Витольд Зегальский. Писательская кухня
В детстве я любил рисовать. Я был первым живописцем класса. С каждым годом я рисовал всё лучше и лучше. Мне прочили стезю художника. И я в это верил, пока не протрезвел в армии, поработав бок о бок с Бородой и Земелей.
В детстве я любил играть в шахматы. И осмысленно играл уже годика в четыре. И мастерство моё росло не по дням, а по часам. Но чем лучше у меня получалось, тем скорее я остывал к древней игре, прямо-таки заставляя себя садиться за доску, пока наконец не забросил окончательно, вчистую продув однажды одному средних способностей гаврику, которому с форой-то раньше не проигрывал. От скуки проиграл. Взял да и проиграл и не поехал на турнир. Специально отдал партию (зевал в прямом и переносном смысле – над доской и на доске)… И всё. И чтоб больше не досаждали.

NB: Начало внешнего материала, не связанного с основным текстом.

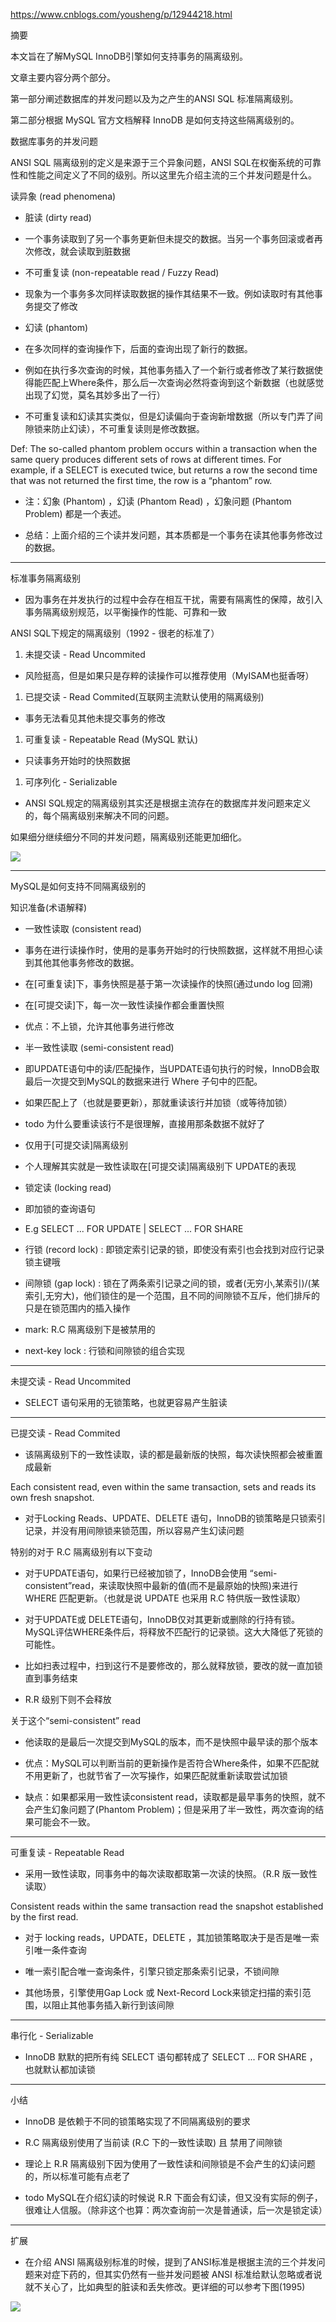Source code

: https://www.cnblogs.com/yousheng/p/12944218.html





摘要

本文旨在了解MySQL InnoDB引擎如何支持事务的隔离级别。

文章主要内容分两个部分。

第一部分阐述数据库的并发问题以及为之产生的ANSI SQL 标准隔离级别。

第二部分根据 MySQL 官方文档解释 InnoDB 是如何支持这些隔离级别的。

数据库事务的并发问题

ANSI SQL 隔离级别的定义是来源于三个异象问题，ANSI SQL在权衡系统的可靠性和性能之间定义了不同的级别。所以这里先介绍主流的三个并发问题是什么。

读异象 (read phenomena)

- 脏读 (dirty read)

- 一个事务读取到了另一个事务更新但未提交的数据。当另一个事务回滚或者再次修改，就会读取到脏数据

- 不可重复读 (non-repeatable read / Fuzzy Read)

- 现象为一个事务多次同样读取数据的操作其结果不一致。例如读取时有其他事务提交了修改

- 幻读 (phantom)

- 在多次同样的查询操作下，后面的查询出现了新行的数据。

- 例如在执行多次查询的时候，其他事务插入了一个新行或者修改了某行数据使得能匹配上Where条件，那么后一次查询必然将查询到这个新数据（也就感觉出现了幻觉，莫名其妙多出了一行）

- 不可重复读和幻读其实类似，但是幻读偏向于查询新增数据（所以专门弄了间隙锁来防止幻读），不可重复读则是修改数据。

Def: The so-called phantom problem occurs within a transaction when the same query produces different sets of rows at different times. For example, if a SELECT is executed twice, but returns a row the second time that was not returned the first time, the row is a “phantom” row.

- 注：幻象 (Phantom) ，幻读 (Phantom Read) ，幻象问题 (Phantom Problem) 都是一个表述。

- 总结：上面介绍的三个读并发问题，其本质都是一个事务在读其他事务修改过的数据。

---

标准事务隔离级别

- 因为事务在并发执行的过程中会存在相互干扰，需要有隔离性的保障，故引入事务隔离级别规范，以平衡操作的性能、可靠和一致

ANSI SQL下规定的隔离级别（1992 - 很老的标准了）

1. 未提交读 - Read Uncommited

- 风险挺高，但是如果只是存粹的读操作可以推荐使用（MyISAM也挺香呀）

1. 已提交读 - Read Commited(互联网主流默认使用的隔离级别)

- 事务无法看见其他未提交事务的修改

1. 可重复读 - Repeatable Read (MySQL 默认)

- 只读事务开始时的快照数据

1. 可序列化 - Serializable

- ANSI SQL规定的隔离级别其实还是根据主流存在的数据库并发问题来定义的，每个隔离级别来解决不同的问题。

如果细分继续细分不同的并发问题，隔离级别还能更加细化。

![](https://gitee.com/hxc8/images7/raw/master/img/202407190812126.jpg)

---

MySQL是如何支持不同隔离级别的

知识准备(术语解释)

- 一致性读取 (consistent read)

- 事务在进行读操作时，使用的是事务开始时的行快照数据，这样就不用担心读到其他其他事务修改的数据。

- 在[可重复读]下，事务快照是基于第一次读操作的快照(通过undo log 回溯)

- 在[可提交读]下，每一次一致性读操作都会重置快照

- 优点：不上锁，允许其他事务进行修改

- 半一致性读取 (semi-consistent read)

- 即UPDATE语句中的读/匹配操作，当UPDATE语句执行的时候，InnoDB会取最后一次提交到MySQL的数据来进行 Where 子句中的匹配。

- 如果匹配上了（也就是要更新），那就重读该行并加锁（或等待加锁）

- todo 为什么要重读该行不是很理解，直接用那条数据不就好了

- 仅用于[可提交读]隔离级别

- 个人理解其实就是一致性读取在[可提交读]隔离级别下 UPDATE的表现

- 锁定读 (locking read)

- 即加锁的查询语句

- E.g SELECT ... FOR UPDATE | SELECT ... FOR SHARE

- 行锁 (record lock) : 即锁定索引记录的锁，即使没有索引也会找到对应行记录锁主键哦

- 间隙锁 (gap lock) : 锁在了两条索引记录之间的锁，或者(无穷小,某索引)/(某索引,无穷大)，他们锁住的是一个范围，且不同的间隙锁不互斥，他们排斥的只是在锁范围内的插入操作

- mark: R.C 隔离级别下是被禁用的

- next-key lock : 行锁和间隙锁的组合实现

---

未提交读 - Read Uncommited

- SELECT 语句采用的无锁策略，也就更容易产生脏读

---

已提交读 - Read Commited

- 该隔离级别下的一致性读取，读的都是最新版的快照，每次读快照都会被重置成最新

Each consistent read, even within the same transaction, sets and reads its own fresh snapshot.

- 对于Locking Reads、UPDATE、DELETE 语句，InnoDB的锁策略是只锁索引记录，并没有用间隙锁来锁范围，所以容易产生幻读问题

特别的对于 R.C 隔离级别有以下变动

- 对于UPDATE语句，如果行已经被加锁了，InnoDB会使用 “semi-consistent”read，来读取快照中最新的值(而不是最原始的快照)来进行 WHERE 匹配更新。（也就是说 UPDATE 也采用 R.C 特供版一致性读取）

- 对于UPDATE或 DELETE语句，InnoDB仅对其更新或删除的行持有锁。MySQL评估WHERE条件后，将释放不匹配行的记录锁。这大大降低了死锁的可能性。

- 比如扫表过程中，扫到这行不是要修改的，那么就释放锁，要改的就一直加锁直到事务结束

- R.R 级别下则不会释放

关于这个“semi-consistent” read

- 他读取的是最后一次提交到MySQL的版本，而不是快照中最早读的那个版本

- 优点：MySQL可以判断当前的更新操作是否符合Where条件，如果不匹配就不用更新了，也就节省了一次写操作，如果匹配就重新读取尝试加锁

- 缺点：如果都采用一致性读consistent read，读取都是最早事务的快照，就不会产生幻象问题了(Phantom Problem)；但是采用了半一致性，两次查询的结果可能会不一致。

---

可重复读 - Repeatable Read

- 采用一致性读取，同事务中的每次读取都取第一次读的快照。（R.R 版一致性读取）

Consistent reads within the same transaction read the snapshot established by the first read.

- 对于 locking reads，UPDATE，DELETE ，其加锁策略取决于是否是唯一索引唯一条件查询

- 唯一索引配合唯一查询条件，引擎只锁定那条索引记录，不锁间隙

- 其他场景，引擎使用Gap Lock 或 Next-Record Lock来锁定扫描的索引范围，以阻止其他事务插入新行到该间隙

---

串行化 - Serializable

- InnoDB 默默的把所有纯 SELECT 语句都转成了 SELECT ... FOR SHARE ，也就默认都加读锁

---

小结

- InnoDB 是依赖于不同的锁策略实现了不同隔离级别的要求

- R.C 隔离级别使用了当前读 (R.C 下的一致性读取) 且 禁用了间隙锁

- 理论上 R.R 隔离级别下因为使用了一致性读和间隙锁是不会产生的幻读问题的，所以标准可能有点老了

- todo MySQL在介绍幻读的时候说 R.R 下面会有幻读，但又没有实际的例子，很难让人信服。（除非这个也算：两次查询前一次是普通读，后一次是锁定读）

---

扩展

- 在介绍 ANSI 隔离级别标准的时候，提到了ANSI标准是根据主流的三个并发问题来对症下药的，但其实仍然有一些并发问题被 ANSI 标准给默认忽略或者说就不关心了，比如典型的脏读和丢失修改。更详细的可以参考下图(1995)

![](https://gitee.com/hxc8/images7/raw/master/img/202407190812656.jpg)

А теперь вот опять нечто подобное, когда заставляю себя сесть – не за шахматную доску – за письменный стол и изо всей мочи пытаюсь призвать Аполлона с его волшебной кифарой потрудиться во благо отечественной словесности. Но нет. Хоть убей, не тянется рука к перу, а перо к бумаге, и стихи свободно не текут. Навыки, приёмы, какая-то техника пылятся в голове ненужным хламом. И как древесный червь, изо дня в день, из года в год точит мозг одно и то же: всё старо и избито, и не жилься попусту, в этом мире ничего нового сказать уж не дано. Тем более тебе, задавленному своим же откормленным до циклопических размеров саморедактором. Утро твоё давно и безнадёжно мудренее вечера.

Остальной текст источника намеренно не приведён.